Qui la giornalista entra nella seconda fase della nostra chiacchierata, ossia il presente: “Il 2020 è stato un anno difficile. A inizio marzo, nei primi giorni della pandemia, sono stata fermata davanti al ministero della Salute mentre svolgevo un servizio giornalistico. È successa più o meno la stessa cosa di quattro anni prima in piazza Tahrir. Portata in una stazione di polizia, interrogata, minacciata e poi rilasciata all’alba del giorno dopo. Il regime non gradiva e non gradisce che si mettano in evidenza i suoi limiti nell’affrontare la pandemia. Gli stessi medici che denunciano carenze di ospedali, protezioni e cure vengono arrestati. Poi c’è stato l’ultimo arresto, il più allucinante dei tre. Il 5 ottobre scorso sono andata a Luxor per seguire un caso, anche questo scomodo al regime (la morte di un uomo per mano della polizia dopo una protesta, ndr). Sono stata seguita per tutta la mattinata da agenti in borghese poi avvicinata e fermata. Mi hanno chiesto i documenti, fatto delle domande e se ne sono andati. Poco dopo è arrivata una pattuglia della polizia che mi ha caricato a bordo di un mezzo e portata via. In serata ero di nuovo nella prigione femminile di al-Qanater dove sono rimasta per quattro giorni. È stata un’esperienza durissima. Quanto meno ho potuto incontrare ed abbracciare Esraa Abdel Fattah, una grande amica e anima della rivoluzione di piazza Tahrir nel 2011, una delle tante attiviste per i diritti umani imprigionate dal regime in questi anni”.

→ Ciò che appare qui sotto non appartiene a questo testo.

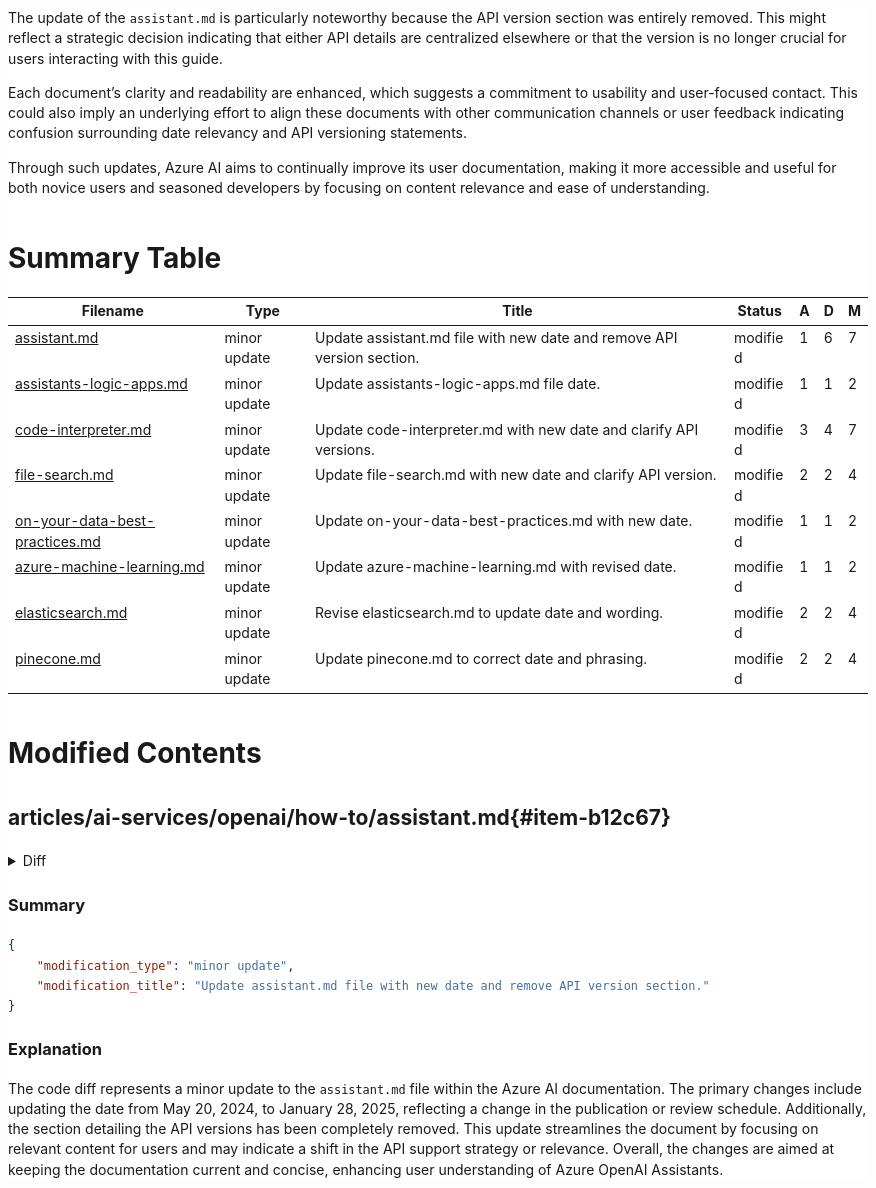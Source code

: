 The update of the `assistant.md` is particularly noteworthy because the API version section was entirely removed. This might reflect a strategic decision indicating that either API details are centralized elsewhere or that the version is no longer crucial for users interacting with this guide.

Each document’s clarity and readability are enhanced, which suggests a commitment to usability and user-focused contact. This could also imply an underlying effort to align these documents with other communication channels or user feedback indicating confusion surrounding date relevancy and API versioning statements.

Through such updates, Azure AI aims to continually improve its user documentation, making it more accessible and useful for both novice users and seasoned developers by focusing on content relevance and ease of understanding.

# Summary Table
|  Filename  | Type |    Title    | Status | A  | D  | M  |
|------------|------|-------------|--------|----|----|----|
| [assistant.md](#item-b12c67) | minor update | Update assistant.md file with new date and remove API version section. | modified | 1 | 6 | 7 | 
| [assistants-logic-apps.md](#item-57ae37) | minor update | Update assistants-logic-apps.md file date. | modified | 1 | 1 | 2 | 
| [code-interpreter.md](#item-95efbd) | minor update | Update code-interpreter.md with new date and clarify API versions. | modified | 3 | 4 | 7 | 
| [file-search.md](#item-f9d6d7) | minor update | Update file-search.md with new date and clarify API version. | modified | 2 | 2 | 4 | 
| [on-your-data-best-practices.md](#item-801589) | minor update | Update on-your-data-best-practices.md with new date. | modified | 1 | 1 | 2 | 
| [azure-machine-learning.md](#item-940a2b) | minor update | Update azure-machine-learning.md with revised date. | modified | 1 | 1 | 2 | 
| [elasticsearch.md](#item-bb82ea) | minor update | Revise elasticsearch.md to update date and wording. | modified | 2 | 2 | 4 | 
| [pinecone.md](#item-4d8746) | minor update | Update pinecone.md to correct date and phrasing. | modified | 2 | 2 | 4 | 


# Modified Contents
## articles/ai-services/openai/how-to/assistant.md{#item-b12c67}

<details><summary>Diff</summary></details>

### Summary

```json
{
    "modification_type": "minor update",
    "modification_title": "Update assistant.md file with new date and remove API version section."
}
```

### Explanation
The code diff represents a minor update to the `assistant.md` file within the Azure AI documentation. The primary changes include updating the date from May 20, 2024, to January 28, 2025, reflecting a change in the publication or review schedule. Additionally, the section detailing the API versions has been completely removed. This update streamlines the document by focusing on relevant content for users and may indicate a shift in the API support strategy or relevance. Overall, the changes are aimed at keeping the documentation current and concise, enhancing user understanding of Azure OpenAI Assistants.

Al netto dei limiti provocati dall’emergenza pandemica, Basma e i suoi cari stanno cercando di rifarsi una vita. Sia lei che il marito lavorano nei rispettivi ambiti, giornalismo e attivismo legale, per tirare avanti, le figlie andranno presto a scuola: “È stata la scelta giusta. Avevo bisogno di cambiare aria, di dedicarmi allo studio, migliorare le mie conoscenze nel campo del giornalismo e di vivere in maniera serena. In Egitto, al Cairo, ho il resto della famiglia che spero di poter riabbracciare presto. Certo non accadrà subito, almeno con questa situazione, fino a quando i diritti umani non saranno tutelati. Se rientrassi in patria verrei arrestata all’istante”.

In pratica la stessa sorte di Patrick Zaki, lo studente egiziano arrestato il 7 febbraio 2020 all’aeroporto internazionale del Cairo di ritorno da Bologna. Tra una settimana la sua detenzione, rinnovata periodicamente da un anno a questa parte, sarà di nuovo affrontata in un’udienza: “Patrick è una persona speciale – aggiunge Mostafa – un amico. Sempre sorridente, gentile e collaborativo. Ci siamo incrociati spesso in passato quando lui lavorava all’Eipr (l’Iniziativa egiziana per i diritti personali, ong finita di recente nel mirino della National Security, ndr). Si è sempre dedicato ai più deboli e ha combattuto a favore dei diritti umani calpestati in Egitto. La sua opinione e la sua critica al regime hanno fatto sì che fosse imprigionato. Il fiato dell’opinione pubblica italiana sul collo del regime può essere decisivo. Spero davvero che presto possa uscire dal carcere e tornare ai suoi studi in Italia”.